I am embarrassed and ashamed of it. It’s the one time in my life that I’ve had an outburst and lost my cool in public.
I was hanging out with my husband and a group of 6+ friends. We were all sitting around a large outdoor table at a restaurant, just chatting and hanging out on a nice day.
The day before, my husband and I had hung out with friends during the day, then gone out to a bar at night with other friends. So it was basically like we’d had 3 social events in a row over the span of two days. Before we got to the restaurant, I had made a comment to him that it was too much for me, and that maybe he should go alone. But I didn’t push it too much because I didn’t have a REAL reason to not go be with our friends. These were people we do things with all the time; what would be my reason for not wanting to see them? That I had “too much social interaction” over the weekend? Most people would not understand that. Plus, I did not want to hold my husband back from having a good time with our friends just because I wanted alone time.

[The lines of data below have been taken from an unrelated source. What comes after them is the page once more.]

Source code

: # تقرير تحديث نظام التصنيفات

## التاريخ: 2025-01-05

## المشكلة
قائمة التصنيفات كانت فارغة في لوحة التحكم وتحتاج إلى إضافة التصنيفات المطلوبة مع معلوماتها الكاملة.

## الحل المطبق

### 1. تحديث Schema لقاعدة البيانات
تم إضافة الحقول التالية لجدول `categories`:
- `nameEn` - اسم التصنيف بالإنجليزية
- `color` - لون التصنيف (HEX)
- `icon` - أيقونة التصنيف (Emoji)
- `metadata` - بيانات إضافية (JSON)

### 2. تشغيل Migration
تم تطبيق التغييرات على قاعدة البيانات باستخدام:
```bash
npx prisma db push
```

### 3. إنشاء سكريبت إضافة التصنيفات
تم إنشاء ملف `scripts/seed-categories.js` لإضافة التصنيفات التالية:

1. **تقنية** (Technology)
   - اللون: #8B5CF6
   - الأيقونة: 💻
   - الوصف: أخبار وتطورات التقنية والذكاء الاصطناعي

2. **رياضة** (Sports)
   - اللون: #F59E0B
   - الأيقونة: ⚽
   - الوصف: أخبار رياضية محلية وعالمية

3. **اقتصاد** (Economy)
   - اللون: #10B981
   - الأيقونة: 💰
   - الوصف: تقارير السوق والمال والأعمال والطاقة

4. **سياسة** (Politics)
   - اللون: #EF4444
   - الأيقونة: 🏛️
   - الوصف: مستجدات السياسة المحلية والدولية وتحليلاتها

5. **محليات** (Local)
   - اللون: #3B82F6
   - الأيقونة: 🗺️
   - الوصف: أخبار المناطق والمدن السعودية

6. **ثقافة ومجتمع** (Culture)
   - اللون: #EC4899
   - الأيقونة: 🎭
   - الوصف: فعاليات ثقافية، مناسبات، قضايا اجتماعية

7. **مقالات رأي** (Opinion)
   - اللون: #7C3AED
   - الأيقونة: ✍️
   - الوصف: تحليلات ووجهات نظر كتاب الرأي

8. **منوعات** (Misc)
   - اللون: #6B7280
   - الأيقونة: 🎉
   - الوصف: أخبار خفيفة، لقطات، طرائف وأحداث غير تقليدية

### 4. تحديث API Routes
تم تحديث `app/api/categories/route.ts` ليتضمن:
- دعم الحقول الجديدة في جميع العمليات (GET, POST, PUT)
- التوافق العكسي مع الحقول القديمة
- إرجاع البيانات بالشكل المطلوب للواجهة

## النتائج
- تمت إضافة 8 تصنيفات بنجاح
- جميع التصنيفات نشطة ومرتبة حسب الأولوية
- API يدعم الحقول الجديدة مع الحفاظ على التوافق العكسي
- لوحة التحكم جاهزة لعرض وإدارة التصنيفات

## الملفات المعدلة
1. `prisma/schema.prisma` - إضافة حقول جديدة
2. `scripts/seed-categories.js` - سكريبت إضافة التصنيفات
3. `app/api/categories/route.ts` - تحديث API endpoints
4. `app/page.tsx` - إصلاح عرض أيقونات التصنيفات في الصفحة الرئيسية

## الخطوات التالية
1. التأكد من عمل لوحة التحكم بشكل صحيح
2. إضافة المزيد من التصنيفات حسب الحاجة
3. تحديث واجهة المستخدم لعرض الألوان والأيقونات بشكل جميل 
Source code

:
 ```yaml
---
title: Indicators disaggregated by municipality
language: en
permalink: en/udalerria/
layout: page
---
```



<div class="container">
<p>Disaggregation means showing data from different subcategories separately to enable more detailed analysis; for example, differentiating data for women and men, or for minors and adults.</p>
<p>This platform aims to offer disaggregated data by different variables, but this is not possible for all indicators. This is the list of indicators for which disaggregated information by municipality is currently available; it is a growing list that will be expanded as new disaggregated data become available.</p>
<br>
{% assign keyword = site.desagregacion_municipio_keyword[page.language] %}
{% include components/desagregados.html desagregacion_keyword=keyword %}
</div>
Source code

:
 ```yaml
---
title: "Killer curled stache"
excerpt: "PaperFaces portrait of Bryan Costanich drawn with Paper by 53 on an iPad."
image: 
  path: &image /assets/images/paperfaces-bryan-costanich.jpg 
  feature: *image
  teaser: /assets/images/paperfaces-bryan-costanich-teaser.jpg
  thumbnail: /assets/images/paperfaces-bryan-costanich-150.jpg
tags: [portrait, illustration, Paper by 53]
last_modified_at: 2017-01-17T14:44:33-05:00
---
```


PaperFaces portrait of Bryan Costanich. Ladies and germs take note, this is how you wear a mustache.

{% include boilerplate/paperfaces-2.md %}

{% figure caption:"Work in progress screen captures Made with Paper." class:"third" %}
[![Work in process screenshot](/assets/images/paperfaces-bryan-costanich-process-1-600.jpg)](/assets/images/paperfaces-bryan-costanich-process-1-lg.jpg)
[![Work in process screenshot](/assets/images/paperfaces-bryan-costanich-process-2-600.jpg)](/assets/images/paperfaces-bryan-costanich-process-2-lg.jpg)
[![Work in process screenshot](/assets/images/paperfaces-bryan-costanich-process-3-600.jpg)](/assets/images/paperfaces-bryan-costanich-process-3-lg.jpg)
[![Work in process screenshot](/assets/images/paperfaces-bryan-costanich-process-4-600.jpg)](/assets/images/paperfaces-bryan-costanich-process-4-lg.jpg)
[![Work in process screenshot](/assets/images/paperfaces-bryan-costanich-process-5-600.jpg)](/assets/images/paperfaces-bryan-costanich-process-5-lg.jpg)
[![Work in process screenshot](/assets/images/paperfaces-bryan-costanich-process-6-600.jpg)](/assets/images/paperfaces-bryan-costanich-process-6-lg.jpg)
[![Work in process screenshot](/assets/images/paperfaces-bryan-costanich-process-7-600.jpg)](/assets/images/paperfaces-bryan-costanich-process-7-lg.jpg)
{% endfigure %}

So. We are sitting at the table with our friends, and I’m not saying much. Then my husband asks me something in front of everyone that triggered me. I don’t remember what it was. I think he asked me a question I had already told him the answer to previously.
Again, this is hard for me to admit.
I completely snapped at him, pushed back my chair angrily, and stormed off. Away from the table with all my friends. Like a fucking crazy person.
Even as I’m walking away, the rational side of my brain is going “What the hell did you just do? You look like a crazy person! Where the hell are you going to go now after storming off?” and the other side of my brain is going, “I don’t care what happens right now.”
I walk out of the restaurant and onto the sidewalk, which just happened to be along the ocean. I walked there for quite a while. I thought to myself, “Is this what it feels like to be crazy? I can’t even trust my own mind. Now I know what people who have mental problems feel like. They can’t trust their own thoughts.” This was a scary feeling. I don’t think I even cried. But I hated myself so much at that moment. It was a dark time.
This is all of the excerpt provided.